Entries taken from a collection:
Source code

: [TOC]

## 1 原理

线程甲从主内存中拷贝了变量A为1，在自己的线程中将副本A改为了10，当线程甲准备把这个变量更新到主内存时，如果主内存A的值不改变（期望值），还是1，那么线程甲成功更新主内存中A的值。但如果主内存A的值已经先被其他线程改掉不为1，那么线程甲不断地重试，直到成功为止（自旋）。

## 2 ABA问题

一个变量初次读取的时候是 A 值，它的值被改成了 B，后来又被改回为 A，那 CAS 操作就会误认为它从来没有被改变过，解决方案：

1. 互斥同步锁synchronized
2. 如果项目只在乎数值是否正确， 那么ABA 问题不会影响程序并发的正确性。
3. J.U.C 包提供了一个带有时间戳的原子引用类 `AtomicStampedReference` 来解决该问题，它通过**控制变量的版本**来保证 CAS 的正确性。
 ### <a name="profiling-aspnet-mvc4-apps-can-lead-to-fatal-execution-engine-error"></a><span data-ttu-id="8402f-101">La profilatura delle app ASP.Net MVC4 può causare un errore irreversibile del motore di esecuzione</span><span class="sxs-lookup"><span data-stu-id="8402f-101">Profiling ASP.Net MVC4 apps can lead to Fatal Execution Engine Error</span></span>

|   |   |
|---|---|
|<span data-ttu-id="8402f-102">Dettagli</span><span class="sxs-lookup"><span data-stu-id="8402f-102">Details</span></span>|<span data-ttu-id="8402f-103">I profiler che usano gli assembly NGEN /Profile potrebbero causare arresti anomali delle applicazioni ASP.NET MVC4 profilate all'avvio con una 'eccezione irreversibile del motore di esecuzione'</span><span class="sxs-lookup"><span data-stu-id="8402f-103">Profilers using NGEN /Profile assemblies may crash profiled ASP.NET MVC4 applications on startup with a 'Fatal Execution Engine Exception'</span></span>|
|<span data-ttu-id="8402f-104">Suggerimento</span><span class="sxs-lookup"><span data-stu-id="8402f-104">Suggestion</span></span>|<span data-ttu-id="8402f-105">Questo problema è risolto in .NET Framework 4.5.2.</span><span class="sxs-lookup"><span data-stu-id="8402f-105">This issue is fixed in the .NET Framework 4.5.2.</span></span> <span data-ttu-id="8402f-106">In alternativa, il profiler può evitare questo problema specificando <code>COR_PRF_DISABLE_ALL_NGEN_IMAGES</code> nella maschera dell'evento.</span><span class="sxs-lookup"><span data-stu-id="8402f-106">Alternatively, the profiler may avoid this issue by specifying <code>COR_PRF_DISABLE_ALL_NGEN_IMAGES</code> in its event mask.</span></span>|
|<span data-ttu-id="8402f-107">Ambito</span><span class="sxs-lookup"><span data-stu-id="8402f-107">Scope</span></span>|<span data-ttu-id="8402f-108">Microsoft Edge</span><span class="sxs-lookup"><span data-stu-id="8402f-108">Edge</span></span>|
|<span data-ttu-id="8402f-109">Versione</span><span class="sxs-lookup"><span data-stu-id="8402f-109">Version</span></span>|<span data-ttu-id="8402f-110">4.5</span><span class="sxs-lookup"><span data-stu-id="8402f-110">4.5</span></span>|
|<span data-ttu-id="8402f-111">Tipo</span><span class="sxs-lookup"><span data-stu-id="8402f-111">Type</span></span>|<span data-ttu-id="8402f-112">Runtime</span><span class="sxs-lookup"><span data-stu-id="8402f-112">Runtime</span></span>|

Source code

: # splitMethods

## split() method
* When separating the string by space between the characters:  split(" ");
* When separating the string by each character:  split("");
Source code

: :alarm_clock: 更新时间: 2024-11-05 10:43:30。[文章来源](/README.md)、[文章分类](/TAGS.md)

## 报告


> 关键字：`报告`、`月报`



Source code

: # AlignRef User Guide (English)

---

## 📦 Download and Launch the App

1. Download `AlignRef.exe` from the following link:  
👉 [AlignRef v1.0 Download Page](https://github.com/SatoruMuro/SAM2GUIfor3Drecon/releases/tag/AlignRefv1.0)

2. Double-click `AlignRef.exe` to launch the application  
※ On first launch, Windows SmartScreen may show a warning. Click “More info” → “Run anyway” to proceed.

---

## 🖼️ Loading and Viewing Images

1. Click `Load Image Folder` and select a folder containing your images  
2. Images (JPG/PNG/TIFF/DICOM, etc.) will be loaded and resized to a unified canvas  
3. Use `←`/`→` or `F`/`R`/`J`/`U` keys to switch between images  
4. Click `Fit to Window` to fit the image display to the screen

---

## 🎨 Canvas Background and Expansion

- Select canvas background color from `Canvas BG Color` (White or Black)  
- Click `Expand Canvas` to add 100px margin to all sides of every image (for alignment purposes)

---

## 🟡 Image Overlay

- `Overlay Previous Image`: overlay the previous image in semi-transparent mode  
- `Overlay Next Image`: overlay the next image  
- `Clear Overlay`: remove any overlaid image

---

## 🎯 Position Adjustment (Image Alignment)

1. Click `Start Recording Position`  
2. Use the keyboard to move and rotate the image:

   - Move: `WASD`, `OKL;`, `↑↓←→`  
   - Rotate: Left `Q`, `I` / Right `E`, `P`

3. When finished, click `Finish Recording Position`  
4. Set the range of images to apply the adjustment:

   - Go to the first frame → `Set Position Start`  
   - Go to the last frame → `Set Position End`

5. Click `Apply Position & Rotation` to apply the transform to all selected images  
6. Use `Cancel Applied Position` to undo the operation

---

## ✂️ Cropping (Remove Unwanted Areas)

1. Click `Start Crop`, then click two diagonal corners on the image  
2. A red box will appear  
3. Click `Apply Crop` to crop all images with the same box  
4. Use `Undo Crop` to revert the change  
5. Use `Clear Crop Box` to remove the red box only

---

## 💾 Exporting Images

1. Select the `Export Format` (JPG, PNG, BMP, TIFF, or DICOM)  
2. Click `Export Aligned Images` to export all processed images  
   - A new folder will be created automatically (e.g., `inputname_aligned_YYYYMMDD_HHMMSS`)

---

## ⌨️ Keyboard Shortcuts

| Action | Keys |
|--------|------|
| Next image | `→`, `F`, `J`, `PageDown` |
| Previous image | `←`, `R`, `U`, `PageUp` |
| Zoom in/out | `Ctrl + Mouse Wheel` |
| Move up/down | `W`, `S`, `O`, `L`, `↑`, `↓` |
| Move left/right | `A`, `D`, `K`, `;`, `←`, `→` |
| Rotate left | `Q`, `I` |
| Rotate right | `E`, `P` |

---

| Exercise |
Extract the data in full. Keep it word for word.

| Solution below |
Source code

: [TOC]

## 1 原理

线程甲从主内存中拷贝了变量A为1，在自己的线程中将副本A改为了10，当线程甲准备把这个变量更新到主内存时，如果主内存A的值不改变（期望值），还是1，那么线程甲成功更新主内存中A的值。但如果主内存A的值已经先被其他线程改掉不为1，那么线程甲不断地重试，直到成功为止（自旋）。

## 2 ABA问题

一个变量初次读取的时候是 A 值，它的值被改成了 B，后来又被改回为 A，那 CAS 操作就会误认为它从来没有被改变过，解决方案：

1. 互斥同步锁synchronized
2. 如果项目只在乎数值是否正确， 那么ABA 问题不会影响程序并发的正确性。
3. J.U.C 包提供了一个带有时间戳的原子引用类 `AtomicStampedReference` 来解决该问题，它通过**控制变量的版本**来保证 CAS 的正确性。
 ### <a name="profiling-aspnet-mvc4-apps-can-lead-to-fatal-execution-engine-error"></a><span data-ttu-id="8402f-101">La profilatura delle app ASP.Net MVC4 può causare un errore irreversibile del motore di esecuzione</span><span class="sxs-lookup"><span data-stu-id="8402f-101">Profiling ASP.Net MVC4 apps can lead to Fatal Execution Engine Error</span></span>

|   |   |
|---|---|
|<span data-ttu-id="8402f-102">Dettagli</span><span class="sxs-lookup"><span data-stu-id="8402f-102">Details</span></span>|<span data-ttu-id="8402f-103">I profiler che usano gli assembly NGEN /Profile potrebbero causare arresti anomali delle applicazioni ASP.NET MVC4 profilate all'avvio con una 'eccezione irreversibile del motore di esecuzione'</span><span class="sxs-lookup"><span data-stu-id="8402f-103">Profilers using NGEN /Profile assemblies may crash profiled ASP.NET MVC4 applications on startup with a 'Fatal Execution Engine Exception'</span></span>|
|<span data-ttu-id="8402f-104">Suggerimento</span><span class="sxs-lookup"><span data-stu-id="8402f-104">Suggestion</span></span>|<span data-ttu-id="8402f-105">Questo problema è risolto in .NET Framework 4.5.2.</span><span class="sxs-lookup"><span data-stu-id="8402f-105">This issue is fixed in the .NET Framework 4.5.2.</span></span> <span data-ttu-id="8402f-106">In alternativa, il profiler può evitare questo problema specificando <code>COR_PRF_DISABLE_ALL_NGEN_IMAGES</code> nella maschera dell'evento.</span><span class="sxs-lookup"><span data-stu-id="8402f-106">Alternatively, the profiler may avoid this issue by specifying <code>COR_PRF_DISABLE_ALL_NGEN_IMAGES</code> in its event mask.</span></span>|
|<span data-ttu-id="8402f-107">Ambito</span><span class="sxs-lookup"><span data-stu-id="8402f-107">Scope</span></span>|<span data-ttu-id="8402f-108">Microsoft Edge</span><span class="sxs-lookup"><span data-stu-id="8402f-108">Edge</span></span>|
|<span data-ttu-id="8402f-109">Versione</span><span class="sxs-lookup"><span data-stu-id="8402f-109">Version</span></span>|<span data-ttu-id="8402f-110">4.5</span><span class="sxs-lookup"><span data-stu-id="8402f-110">4.5</span></span>|
|<span data-ttu-id="8402f-111">Tipo</span><span class="sxs-lookup"><span data-stu-id="8402f-111">Type</span></span>|<span data-ttu-id="8402f-112">Runtime</span><span class="sxs-lookup"><span data-stu-id="8402f-112">Runtime</span></span>|

Source code

: # splitMethods

## split() method
* When separating the string by space between the characters:  split(" ");
* When separating the string by each character:  split("");
Source code

: :alarm_clock: 更新时间: 2024-11-05 10:43:30。[文章来源](/README.md)、[文章分类](/TAGS.md)

## 报告


> 关键字：`报告`、`月报`



Source code

: # AlignRef User Guide (English)

---

## 📦 Download and Launch the App

1. Download `AlignRef.exe` from the following link:  
👉 [AlignRef v1.0 Download Page](https://github.com/SatoruMuro/SAM2GUIfor3Drecon/releases/tag/AlignRefv1.0)

2. Double-click `AlignRef.exe` to launch the application  
※ On first launch, Windows SmartScreen may show a warning. Click “More info” → “Run anyway” to proceed.

---

## 🖼️ Loading and Viewing Images

1. Click `Load Image Folder` and select a folder containing your images  
2. Images (JPG/PNG/TIFF/DICOM, etc.) will be loaded and resized to a unified canvas  
3. Use `←`/`→` or `F`/`R`/`J`/`U` keys to switch between images  
4. Click `Fit to Window` to fit the image display to the screen

---

## 🎨 Canvas Background and Expansion

- Select canvas background color from `Canvas BG Color` (White or Black)  
- Click `Expand Canvas` to add 100px margin to all sides of every image (for alignment purposes)

---

## 🟡 Image Overlay

- `Overlay Previous Image`: overlay the previous image in semi-transparent mode  
- `Overlay Next Image`: overlay the next image  
- `Clear Overlay`: remove any overlaid image

---

## 🎯 Position Adjustment (Image Alignment)

1. Click `Start Recording Position`  
2. Use the keyboard to move and rotate the image:

   - Move: `WASD`, `OKL;`, `↑↓←→`  
   - Rotate: Left `Q`, `I` / Right `E`, `P`

3. When finished, click `Finish Recording Position`  
4. Set the range of images to apply the adjustment:

   - Go to the first frame → `Set Position Start`  
   - Go to the last frame → `Set Position End`

5. Click `Apply Position & Rotation` to apply the transform to all selected images  
6. Use `Cancel Applied Position` to undo the operation

---

## ✂️ Cropping (Remove Unwanted Areas)

1. Click `Start Crop`, then click two diagonal corners on the image  
2. A red box will appear  
3. Click `Apply Crop` to crop all images with the same box  
4. Use `Undo Crop` to revert the change  
5. Use `Clear Crop Box` to remove the red box only

---

## 💾 Exporting Images

1. Select the `Export Format` (JPG, PNG, BMP, TIFF, or DICOM)  
2. Click `Export Aligned Images` to export all processed images  
   - A new folder will be created automatically (e.g., `inputname_aligned_YYYYMMDD_HHMMSS`)

---

## ⌨️ Keyboard Shortcuts

| Action | Keys |
|--------|------|
| Next image | `→`, `F`, `J`, `PageDown` |
| Previous image | `←`, `R`, `U`, `PageUp` |
| Zoom in/out | `Ctrl + Mouse Wheel` |
| Move up/down | `W`, `S`, `O`, `L`, `↑`, `↓` |
| Move left/right | `A`, `D`, `K`, `;`, `←`, `→` |
| Rotate left | `Q`, `I` |
| Rotate right | `E`, `P` |

---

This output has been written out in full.